The success of tissue-engineered heart valves rely on a balance between polymer degradation, appropriate cell repopulation, and extracellular matrix (ECM) deposition, in order for the valves to continue their vital function. However, the process of remodeling is highly dynamic and species dependent. The carbon fibers have been well used in the construction industry for their high tensile strength and flexibility and, therefore, might be relevant to support tissue-engineered hearts valve during this transition in the mechanically demanding environment of the circulation. The aim of this study was to assess the suitability of the carbon fibers to be incorporated into tissue-engineered heart valves, with respect to optimizing their cellular interaction and mechanical flexibility during valve opening and closure. The morphology and surface oxidation of the carbon fibers were characterized by scanning electron microscopy (SEM). Their ability to interact with human adipose-derived stem cells (hADSCs) was assessed with respect to cell attachment and phenotypic changes. hADSCs attached and maintained their expression of stem cell markers with negligible differentiation to other lineages. Incorporation of the carbon fibers into a stand-alone tissue-engineered aortic root, comprised of jet-sprayed polycaprolactone aligned carbon fibers, had no negative effects on the opening and closure characteristics of the valve when simulated in a pulsatile bioreactor. In conclusion, the carbon fibers were found to be conducive to hADSC attachment and maintaining their phenotype. The carbon fibers were sufficiently flexible for full motion of valvular opening and closure. This study provides a proof-of-concept for the incorporation of the carbon fibers into tissue-engineered heart valves to continue their vital function during scaffold degradation.

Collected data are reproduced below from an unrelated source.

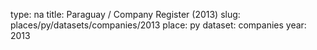 type: na
title: Paraguay / Company Register (2013)
slug: places/py/datasets/companies/2013
place: py
dataset: companies
year: 2013
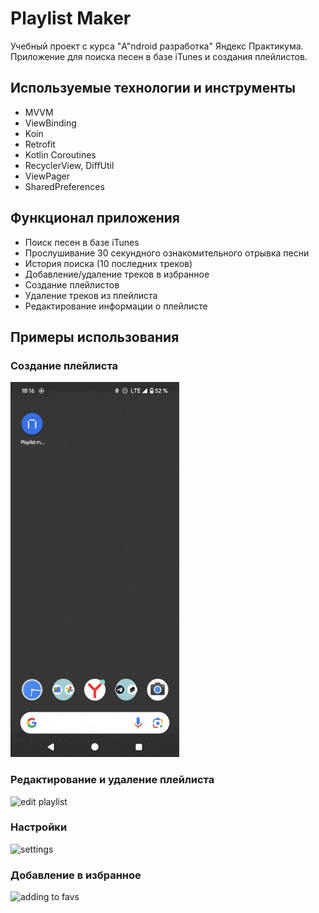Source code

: # Playlist Maker
Учебный проект с курса "A"ndroid разработка" Яндекс Практикума. Приложение для поиска песен в базе iTunes и создания плейлистов. 

## Используемые технологии и инструменты
- MVVM
- ViewBinding
- Koin
- Retrofit
- Kotlin Coroutines
- RecyclerView, DiffUtil
- ViewPager
- SharedPreferences

## Функционал приложения
- Поиск песен в базе iTunes
- Прослушивание 30 секундного ознакомительного отрывка песни
- История поиска (10 последних треков)
- Добавление/удаление треков в избранное
- Создание плейлистов
- Удаление треков из плейлиста
- Редактирование информации о плейлисте

## Примеры использования
### Создание плейлиста
<img src="https://github.com/lzaytseva/PlaylistMaker/blob/dev/app/src/main/assets/create_playlist.gif"  width="270" height="600" alt="create playlist">

### Редактирование и удаление плейлиста
<img src="https://github.com/lzaytseva/PlaylistMaker/blob/dev/app/src/main/assets/edit_delete_playlist.gif"  width="270" height="600" alt="edit playlist">

### Настройки
<img src="https://github.com/lzaytseva/PlaylistMaker/blob/dev/app/src/main/assets/settings.gif"  width="270" height="600" alt="settings">

### Добавление в избранное
<img src="https://github.com/lzaytseva/PlaylistMaker/blob/dev/app/src/main/assets/favs.gif"  width="270" height="600" alt="adding to favs">
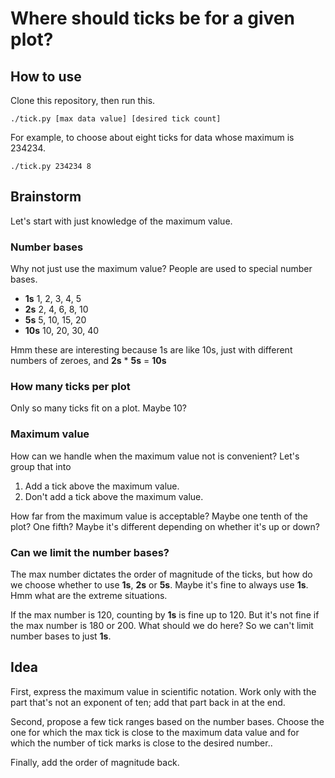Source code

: Where should ticks be for a given plot?
====

## How to use
Clone this repository, then run this.

    ./tick.py [max data value] [desired tick count] 

For example, to choose about eight ticks for data whose maximum is 234234.

    ./tick.py 234234 8

## Brainstorm

Let's start with just knowledge of the maximum value.

### Number bases
Why not just use the maximum value? People are used to special number bases.

* **1s** 1, 2, 3, 4, 5
* **2s** 2, 4, 6, 8, 10
* **5s** 5, 10, 15, 20
* **10s** 10, 20, 30, 40

Hmm these are interesting because 1s are like 10s, just with different
numbers of zeroes, and **2s** * **5s** = **10s**

### How many ticks per plot
Only so many ticks fit on a plot. Maybe 10?

### Maximum value
How can we handle when the maximum value not is convenient? Let's group that
into

1. Add a tick above the maximum value.
2. Don't add a tick above the maximum value.

How far from the maximum value is acceptable? Maybe one tenth of the plot?
One fifth? Maybe it's different depending on whether it's up or down?

### Can we limit the number bases?
The max number dictates the order of magnitude of the ticks, but how do we
choose whether to use **1s**, **2s** or **5s**. Maybe it's fine to always
use **1s**. Hmm what are the extreme situations.

If the max number is 120, counting by **1s** is fine up to 120. But it's
not fine if the max number is 180 or 200. What should we do here? So we
can't limit number bases to just **1s**.

## Idea
First, express the maximum value in scientific notation. Work only with the
part that's not an exponent of ten; add that part back in at the end.

Second, propose a few tick ranges based on the number bases. Choose the one
for which the max tick is close to the maximum data value and for which the
number of tick marks is close to the desired number..

Finally, add the order of magnitude back.
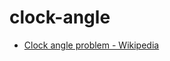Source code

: clock-angle
===========
- [Clock angle problem - Wikipedia](https://en.wikipedia.org/wiki/Clock_angle_problem)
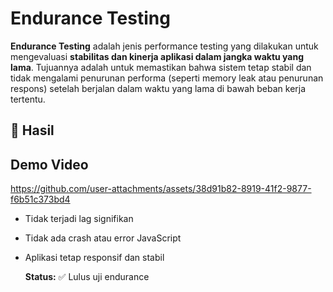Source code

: # Endurance Testing


**Endurance Testing**  adalah jenis performance testing yang dilakukan untuk mengevaluasi **stabilitas dan kinerja aplikasi dalam jangka waktu yang lama**. Tujuannya adalah untuk memastikan bahwa sistem tetap stabil dan tidak mengalami penurunan performa (seperti memory leak atau penurunan respons) setelah berjalan dalam waktu yang lama di bawah beban kerja tertentu.

## 📌 Hasil
## Demo Video

https://github.com/user-attachments/assets/38d91b82-8919-41f2-9877-f6b51c373bd4


- Tidak terjadi lag signifikan
- Tidak ada crash atau error JavaScript
- Aplikasi tetap responsif dan stabil

  **Status:** ✅ Lulus uji endurance
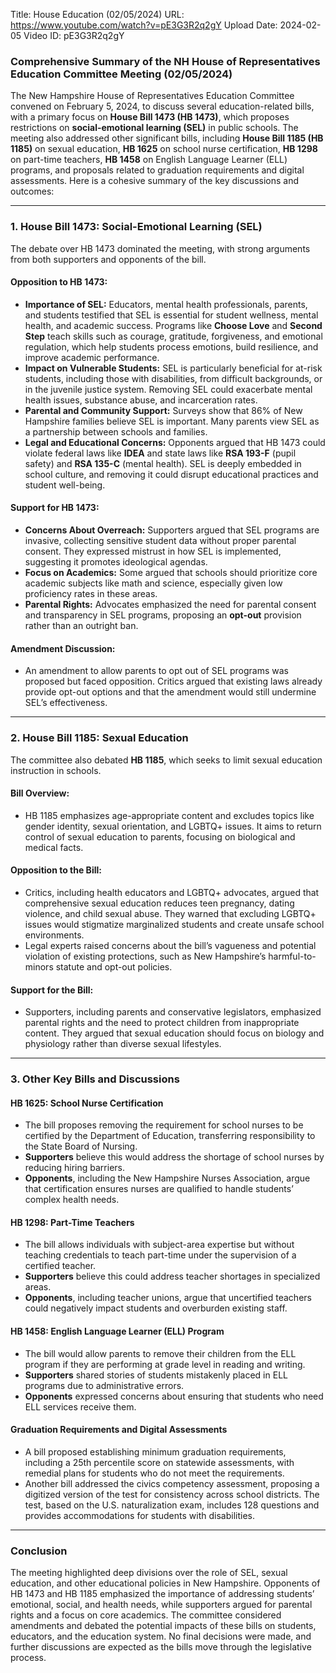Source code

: Title: House Education (02/05/2024)
URL: https://www.youtube.com/watch?v=pE3G3R2q2gY
Upload Date: 2024-02-05
Video ID: pE3G3R2q2gY

### Comprehensive Summary of the NH House of Representatives Education Committee Meeting (02/05/2024)

The New Hampshire House of Representatives Education Committee convened on February 5, 2024, to discuss several education-related bills, with a primary focus on **House Bill 1473 (HB 1473)**, which proposes restrictions on **social-emotional learning (SEL)** in public schools. The meeting also addressed other significant bills, including **House Bill 1185 (HB 1185)** on sexual education, **HB 1625** on school nurse certification, **HB 1298** on part-time teachers, **HB 1458** on English Language Learner (ELL) programs, and proposals related to graduation requirements and digital assessments. Here is a cohesive summary of the key discussions and outcomes:

---

### **1. House Bill 1473: Social-Emotional Learning (SEL)**
The debate over HB 1473 dominated the meeting, with strong arguments from both supporters and opponents of the bill.

#### **Opposition to HB 1473:**
- **Importance of SEL:** Educators, mental health professionals, parents, and students testified that SEL is essential for student wellness, mental health, and academic success. Programs like **Choose Love** and **Second Step** teach skills such as courage, gratitude, forgiveness, and emotional regulation, which help students process emotions, build resilience, and improve academic performance.
- **Impact on Vulnerable Students:** SEL is particularly beneficial for at-risk students, including those with disabilities, from difficult backgrounds, or in the juvenile justice system. Removing SEL could exacerbate mental health issues, substance abuse, and incarceration rates.
- **Parental and Community Support:** Surveys show that 86% of New Hampshire families believe SEL is important. Many parents view SEL as a partnership between schools and families.
- **Legal and Educational Concerns:** Opponents argued that HB 1473 could violate federal laws like **IDEA** and state laws like **RSA 193-F** (pupil safety) and **RSA 135-C** (mental health). SEL is deeply embedded in school culture, and removing it could disrupt educational practices and student well-being.

#### **Support for HB 1473:**
- **Concerns About Overreach:** Supporters argued that SEL programs are invasive, collecting sensitive student data without proper parental consent. They expressed mistrust in how SEL is implemented, suggesting it promotes ideological agendas.
- **Focus on Academics:** Some argued that schools should prioritize core academic subjects like math and science, especially given low proficiency rates in these areas.
- **Parental Rights:** Advocates emphasized the need for parental consent and transparency in SEL programs, proposing an **opt-out** provision rather than an outright ban.

#### **Amendment Discussion:**
- An amendment to allow parents to opt out of SEL programs was proposed but faced opposition. Critics argued that existing laws already provide opt-out options and that the amendment would still undermine SEL’s effectiveness.

---

### **2. House Bill 1185: Sexual Education**
The committee also debated **HB 1185**, which seeks to limit sexual education instruction in schools.

#### **Bill Overview:**
- HB 1185 emphasizes age-appropriate content and excludes topics like gender identity, sexual orientation, and LGBTQ+ issues. It aims to return control of sexual education to parents, focusing on biological and medical facts.

#### **Opposition to the Bill:**
- Critics, including health educators and LGBTQ+ advocates, argued that comprehensive sexual education reduces teen pregnancy, dating violence, and child sexual abuse. They warned that excluding LGBTQ+ issues would stigmatize marginalized students and create unsafe school environments.
- Legal experts raised concerns about the bill’s vagueness and potential violation of existing protections, such as New Hampshire’s harmful-to-minors statute and opt-out policies.

#### **Support for the Bill:**
- Supporters, including parents and conservative legislators, emphasized parental rights and the need to protect children from inappropriate content. They argued that sexual education should focus on biology and physiology rather than diverse sexual lifestyles.

---

### **3. Other Key Bills and Discussions**

#### **HB 1625: School Nurse Certification**
- The bill proposes removing the requirement for school nurses to be certified by the Department of Education, transferring responsibility to the State Board of Nursing.
- **Supporters** believe this would address the shortage of school nurses by reducing hiring barriers.
- **Opponents**, including the New Hampshire Nurses Association, argue that certification ensures nurses are qualified to handle students’ complex health needs.

#### **HB 1298: Part-Time Teachers**
- The bill allows individuals with subject-area expertise but without teaching credentials to teach part-time under the supervision of a certified teacher.
- **Supporters** believe this could address teacher shortages in specialized areas.
- **Opponents**, including teacher unions, argue that uncertified teachers could negatively impact students and overburden existing staff.

#### **HB 1458: English Language Learner (ELL) Program**
- The bill would allow parents to remove their children from the ELL program if they are performing at grade level in reading and writing.
- **Supporters** shared stories of students mistakenly placed in ELL programs due to administrative errors.
- **Opponents** expressed concerns about ensuring that students who need ELL services receive them.

#### **Graduation Requirements and Digital Assessments**
- A bill proposed establishing minimum graduation requirements, including a 25th percentile score on statewide assessments, with remedial plans for students who do not meet the requirements.
- Another bill addressed the civics competency assessment, proposing a digitized version of the test for consistency across school districts. The test, based on the U.S. naturalization exam, includes 128 questions and provides accommodations for students with disabilities.

---

### **Conclusion**
The meeting highlighted deep divisions over the role of SEL, sexual education, and other educational policies in New Hampshire. Opponents of HB 1473 and HB 1185 emphasized the importance of addressing students’ emotional, social, and health needs, while supporters argued for parental rights and a focus on core academics. The committee considered amendments and debated the potential impacts of these bills on students, educators, and the education system. No final decisions were made, and further discussions are expected as the bills move through the legislative process.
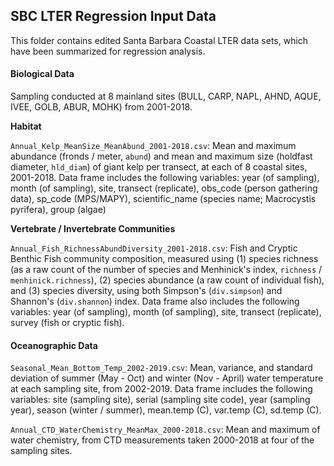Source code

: ## SBC LTER Regression Input Data

This folder contains edited Santa Barbara Coastal LTER data sets, which have been summarized for regression analysis.


#### Biological Data

Sampling conducted at 8 mainland sites (BULL, CARP, NAPL, AHND, AQUE, IVEE, GOLB, ABUR, MOHK) from 2001-2018. 


**Habitat**

`Annual_Kelp_MeanSize_MeanAbund_2001-2018.csv`: Mean and maximum abundance (fronds / meter, `abund`) and mean and maximum size (holdfast diameter, `hld_diam`) of giant kelp per transect, at each of 8 coastal sites, 2001-2018. Data frame includes the following variables: year (of sampling), month (of sampling), site, transect (replicate), obs_code (person gathering data), sp_code (MPS/MAPY), scientific_name (species name; Macrocystis pyrifera), group (algae)
<br>

**Vertebrate / Invertebrate Communities**

`Annual_Fish_RichnessAbundDiversity_2001-2018.csv`: Fish and Cryptic Benthic Fish community composition, measured using (1) species richness (as a raw count of the number of species and Menhinick's index, `richness` / `menhinick.richness`), (2) species abundance (a raw count of individual fish), and (3) species diversity, using both Simpson's (`div.simpson`) and Shannon's (`div.shannon`) index. Data frame also includes the following variables: year (of sampling), month (of sampling), site, transect (replicate), survey (fish or cryptic fish).


#### Oceanographic Data

`Seasonal_Mean_Bottom_Temp_2002-2019.csv`: Mean, variance, and standard deviation of summer (May - Oct) and winter (Nov - April) water temperature at each sampling site, from 2002-2019. Data frame includes the following variables: site (sampling site), serial (sampling site code), year (sampling year), season (winter / summer), mean.temp (C), var.temp (C), sd.temp (C).

`Annual_CTD_WaterChemistry_MeanMax_2000-2018.csv`: Mean and maximum of water chemistry, from CTD measurements taken 2000-2018 at four of the sampling sites.
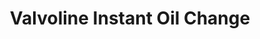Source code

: ---
title: "Valvoline Instant Oil Change"
url: /des-moines/valvoline-instant-oil-change/
shop: car repair
---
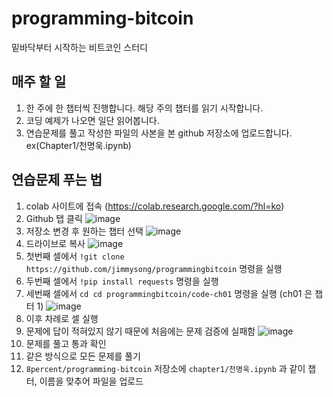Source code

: # programming-bitcoin
밑바닥부터 시작하는 비트코인 스터디


## 매주 할 일
1. 한 주에 한 챕터씩 진행합니다. 해당 주의 챕터를 읽기 시작합니다.
2. 코딩 예제가 나오면 일단 읽어봅니다.
3. 연습문제를 풀고 작성한 파일의 사본을 본 github 저장소에 업로드합니다. ex(Chapter1/천명욱.ipynb)


## 연습문제 푸는 법
1. colab 사이트에 접속 (https://colab.research.google.com/?hl=ko)
2. Github 탭 클릭
![image](https://user-images.githubusercontent.com/10475287/169563384-a479daa7-d940-4f7e-809e-fe8ec89a5e8e.png)
3. 저장소 변경 후 원하는 챕터 선택
![image](https://user-images.githubusercontent.com/10475287/169563657-2edb0f54-594d-44ef-8f05-5cadb6bff075.png)
4. 드라이브로 복사
![image](https://user-images.githubusercontent.com/10475287/169644328-43f122e3-c0a3-45a3-91fe-3d2a99cb1151.png)
5. 첫번째 셀에서 `!git clone https://github.com/jimmysong/programmingbitcoin` 명령을 실행
6. 두번째 셀에서 `!pip install requests` 명령을 실행
7. 세번째 셀에서 `cd cd programmingbitcoin/code-ch01` 명령을 실행 (ch01 은 챕터 1)
![image](https://user-images.githubusercontent.com/10475287/169644421-3352fcfd-f63e-4d8e-886f-27e178c04c71.png)
8. 이후 차례로 셀 실행
9. 문제에 답이 적혀있지 않기 때문에 처음에는 문제 검증에 실패함
![image](https://user-images.githubusercontent.com/10475287/169644652-77911482-b9ad-41e8-9d8c-a09066bd8ed8.png)
10. 문제를 풀고 통과 확인
11. 같은 방식으로 모든 문제를 풀기
12. `8percent/programming-bitcoin` 저장소에 `chapter1/천명욱.ipynb` 과 같이 챕터, 이름을 맞추어 파일을 업로드
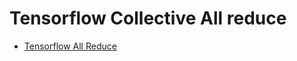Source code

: # Tensorflow Collective All reduce 
- [Tensorflow All Reduce](https://www.logicalclocks.com/goodbye-horovod-hello-tensorflow-collectiveallreduce/)
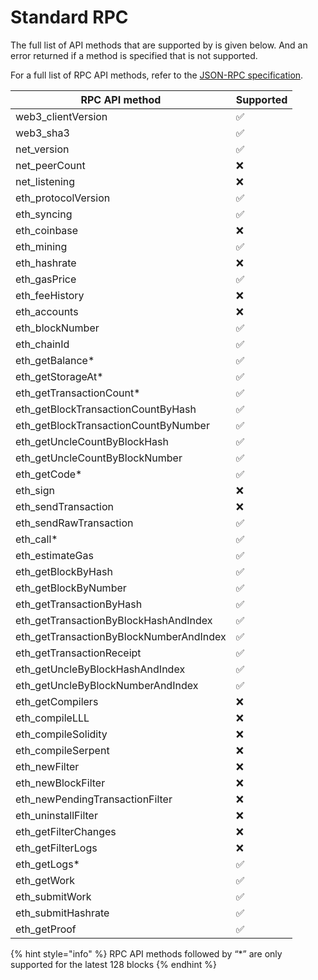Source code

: # Standard RPC

The full list of API methods that are supported by is given below. And an error returned if a method is specified that is not supported.

For a full list of RPC API methods, refer to the [JSON-RPC specification](https://github.com/ethereum/execution-apis).

| RPC API method                           | Supported |
| ---------------------------------------- | --------- |
| web3\_clientVersion                      | ✅         |
| web3\_sha3                               | ✅         |
| net\_version                             | ✅         |
| net\_peerCount                           | ❌         |
| net\_listening                           | ❌         |
| eth\_protocolVersion                     | ✅         |
| eth\_syncing                             | ✅         |
| eth\_coinbase                            | ❌         |
| eth\_mining                              | ✅         |
| eth\_hashrate                            | ❌         |
| eth\_gasPrice                            | ✅         |
| eth\_feeHistory                          | ❌         |
| eth\_accounts                            | ❌         |
| eth\_blockNumber                         | ✅         |
| eth\_chainId                             | ✅         |
| eth\_getBalance\*                        | ✅         |
| eth\_getStorageAt\*                      | ✅         |
| eth\_getTransactionCount\*               | ✅         |
| eth\_getBlockTransactionCountByHash      | ✅         |
| eth\_getBlockTransactionCountByNumber    | ✅         |
| eth\_getUncleCountByBlockHash            | ✅         |
| eth\_getUncleCountByBlockNumber          | ✅         |
| eth\_getCode\*                           | ✅         |
| eth\_sign                                | ❌         |
| eth\_sendTransaction                     | ❌         |
| eth\_sendRawTransaction                  | ✅         |
| eth\_call\*                              | ✅         |
| eth\_estimateGas                         | ✅         |
| eth\_getBlockByHash                      | ✅         |
| eth\_getBlockByNumber                    | ✅         |
| eth\_getTransactionByHash                | ✅         |
| eth\_getTransactionByBlockHashAndIndex   | ✅         |
| eth\_getTransactionByBlockNumberAndIndex | ✅         |
| eth\_getTransactionReceipt               | ✅         |
| eth\_getUncleByBlockHashAndIndex         | ✅         |
| eth\_getUncleByBlockNumberAndIndex       | ✅         |
| eth\_getCompilers                        | ❌         |
| eth\_compileLLL                          | ❌         |
| eth\_compileSolidity                     | ❌         |
| eth\_compileSerpent                      | ❌         |
| eth\_newFilter                           | ❌         |
| eth\_newBlockFilter                      | ❌         |
| eth\_newPendingTransactionFilter         | ❌         |
| eth\_uninstallFilter                     | ❌         |
| eth\_getFilterChanges                    | ❌         |
| eth\_getFilterLogs                       | ❌         |
| eth\_getLogs\*                           | ✅         |
| eth\_getWork                             | ✅         |
| eth\_submitWork                          | ✅         |
| eth\_submitHashrate                      | ✅         |
| eth\_getProof                            | ✅         |

{% hint style="info" %}
RPC API methods followed by “\*” are only supported for the latest 128 blocks
{% endhint %}
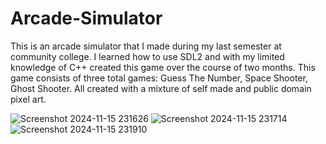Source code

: # Arcade-Simulator
This is an arcade simulator that I made during my last semester at community college. I learned how to use SDL2 and with my limited knowledge of C++ created this game over the course of two months. This game consists of three total games: Guess The Number, Space Shooter, Ghost Shooter. All created with a mixture of self made and public domain pixel art. 


![Screenshot 2024-11-15 231626](https://github.com/user-attachments/assets/2b7a883f-71d5-4c3e-9d8e-4a82555b361e)
![Screenshot 2024-11-15 231714](https://github.com/user-attachments/assets/620aed11-99b8-4b35-ae56-e4aaa1aff8e4)
![Screenshot 2024-11-15 231910](https://github.com/user-attachments/assets/a3fd5811-5e87-4dc6-b922-58da4cb66135)
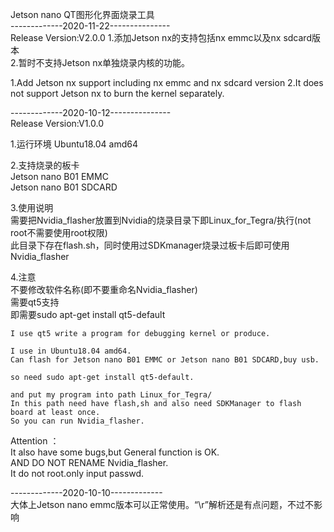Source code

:Jetson nano QT图形化界面烧录工具    
-------------2020-11-22---------------    
Release Version:V2.0.0
1.添加Jetson nx的支持包括nx emmc以及nx sdcard版本    
2.暂时不支持Jetson nx单独烧录内核的功能。

1.Add Jetson nx support including nx emmc and nx sdcard version
2.It does not support Jetson nx to burn the kernel separately.

-------------2020-10-12---------------    
Release Version:V1.0.0    
    
1.运行环境 Ubuntu18.04 amd64    
    
2.支持烧录的板卡     
Jetson nano B01 EMMC    
Jetson nano B01 SDCARD    
    
3.使用说明    
需要把Nvidia_flasher放置到Nvidia的烧录目录下即Linux_for_Tegra/执行(not root不需要使用root权限)    
此目录下存在flash.sh，同时使用过SDKmanager烧录过板卡后即可使用Nvidia_flasher    
    
4.注意    
不要修改软件名称(即不要重命名Nvidia_flasher)    
需要qt5支持    
即需要sudo apt-get install qt5-default    

    I use qt5 write a program for debugging kernel or produce.     
    
    I use in Ubuntu18.04 amd64.    
    Can flash for Jetson nano B01 EMMC or Jetson nano B01 SDCARD,buy usb.    

    so need sudo apt-get install qt5-default.    

    and put my program into path Linux_for_Tegra/    
    In this path need have flash,sh and also need SDKManager to flash board at least once.    
    So you can run Nvidia_flasher.    

   Attention ：    
   It also have some bugs,but General function is OK.    
   AND DO NOT RENAME Nvidia_flasher.    
  It do not root.only input passwd.     


-------------2020-10-10-------------    
大体上Jetson nano emmc版本可以正常使用。“\r”解析还是有点问题，不过不影响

Generation and characterization of cardiac valve endothelial-like cells from human pluripotent stem cells

The cardiac valvular endothelial cells (VECs) are an ideal cell source that could be used for making the valve organoids. However, few studies have been focused on the derivation of this important cell type. Here we describe a two-step chemically defined xeno-free method for generating VEC-like cells from human pluripotent stem cells (hPSCs). HPSCs were specified to KDR+/ISL1+ multipotent cardiac progenitors (CPCs), followed by differentiation into valve endothelial-like cells (VELs) via an intermediate endocardial cushion cell (ECC) type. Mechanistically, administration of TGFb1 and BMP4 may specify VEC fate by activating the NOTCH/WNT signaling pathways and previously unidentified targets such as ATF3 and KLF family of transcription factors. When seeded onto the surface of the de-cellularized porcine aortic valve (DCV) matrix scaffolds, hPSC-derived VELs exhibit superior proliferative and clonogenic potential than the primary VECs and human aortic endothelial cells (HAEC). Our results show that hPSC-derived valvular cells could be efficiently generated from hPSCs, which might be used as seed cells for construction of valve organoids or next generation tissue engineered heart valves.